** TRY IT **
Once the line with "gpk | Executes" is found in the entries below, print it and each following line exactly, stopping after the line with "### Examples"; print nothing else.
── RECORD EXCERPTS ──
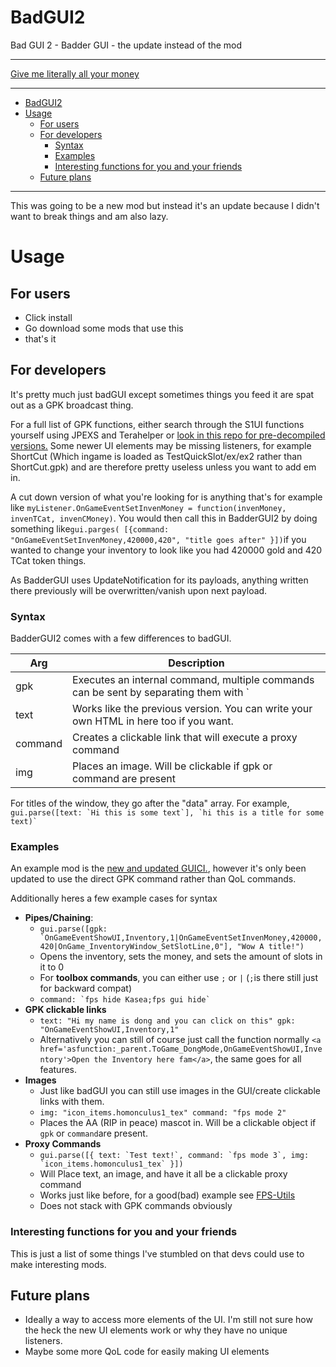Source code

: # BadGUI2
Bad GUI 2 - Badder GUI - the update instead of the mod

---

[Give me literally all your money](https://ko-fi.com/codeagon)

---

- [BadGUI2](#bad-gu-i2)
- [Usage](#usage)
  - [For users](#for-users)
  - [For developers](#for-developers)
    - [Syntax](#syntax)
    - [Examples](#examples)
    - [Interesting functions for you and your friends](#interesting-functions-for-you-and-your-friends)
  - [Future plans](#future-plans)



---
This was going to be a new mod but instead it's an update because I didn't want to break things and am also lazy.
# Usage
## For users
- Click install
- Go download some mods that use this
- that's it
## For developers
It's pretty much just badGUI except sometimes things you feed it are spat out as a GPK broadcast thing.

For a full list of GPK functions, either search through the S1UI functions yourself using JPEXS and Terahelper or [look in this repo for pre-decompiled versions.](https://github.com/codeagon/scrip) Some newer UI elements may be missing listeners, for example ShortCut (Which ingame is loaded as TestQuickSlot/ex/ex2 rather than ShortCut.gpk) and are therefore pretty useless unless you want to add em in.

A cut down version of what you're looking for is anything that's for example like `myListener.OnGameEventSetInvenMoney = function(invenMoney, invenTCat, invenCMoney)`. You would then call this in BadderGUI2 by doing something like`gui.parges( [{command: "OnGameEventSetInvenMoney,420000,420", "title goes after" }])`if you wanted to change your inventory to look like you had 420000 gold and 420 TCat token things.

As BadderGUI uses UpdateNotification for its payloads, anything written there previously will be overwritten/vanish upon next payload.

### Syntax
BadderGUI2 comes with a few differences to badGUI. 

Arg | Description
---|---
gpk | Executes an internal command, multiple commands can be sent by separating them with `|`. When no text is given, commands execute right away and no window is shown.
text | Works like the previous version. You can write your own HTML in here too if you want.
command | Creates a clickable link that will execute a proxy command
img | Places an image. Will be clickable if gpk or command are present

For titles of the window, they go after the "data" array. For example, ```gui.parse([text: `Hi this is some text`], `hi this is a title for some text)` ```

### Examples
An example mod is the [new and updated GUICI.](https://github.com/codeagon/GUI-Controller), however it's only been updated to use the direct GPK command rather than QoL commands.

Additionally heres a few example cases for syntax
- **Pipes/Chaining**: 
  - ```gui.parse([gpk: `OnGameEventShowUI,Inventory,1|OnGameEventSetInvenMoney,420000,420|OnGame_InventoryWindow_SetSlotLine,0"], "Wow A title!") ```
  - Opens the inventory, sets the money, and sets the amount of slots in it to 0
  - For **toolbox commands**, you can either use `;` or `|` (`;`is there still just for backward compat)
  - ```command: `fps hide Kasea;fps gui hide` ```
- **GPK clickable links**
  - `text: "Hi my name is dong and you can click on this" gpk: "OnGameEventShowUI,Inventory,1"`
  - Alternatively you can still of course just call the function normally `<a href='asfunction:_parent.ToGame_DongMode,OnGameEventShowUI,Inventory'>Open the Inventory here fam</a>`, the same goes for all features.
- **Images**
  - Just like badGUI you can still use images in the GUI/create clickable links with them.
  - `img: "icon_items.homonculus1_tex" command: "fps mode 2"`
  - Places the AA (RIP in peace) mascot in. Will be a clickable object if `gpk` or `command`are present.
- **Proxy Commands**
  - ```gui.parse([{ text: `Test text!`, command: `fps mode 3`, img: `icon_items.homonculus1_tex` }])```
  - Will Place text, an image, and have it all be a clickable proxy command
  - Works just like before, for a good(bad) example see [FPS-Utils](https://github.com/codeagon/fps-utils)
  - Does not stack with GPK commands obviously 
### Interesting functions for you and your friends
This is just a list of some things I've stumbled on that devs could use to make interesting mods.

## Future plans
- Ideally a way to access more elements of the UI. I'm still not sure how the heck the new UI elements work or why they have no unique listeners.
- Maybe some more QoL code for easily making UI elements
───
** TASK SOLUTION **
gpk | Executes an internal command, multiple commands can be sent by separating them with `|`. When no text is given, commands execute right away and no window is shown.
text | Works like the previous version. You can write your own HTML in here too if you want.
command | Creates a clickable link that will execute a proxy command
img | Places an image. Will be clickable if gpk or command are present

For titles of the window, they go after the "data" array. For example, ```gui.parse([text: `Hi this is some text`], `hi this is a title for some text)` ```

### Examples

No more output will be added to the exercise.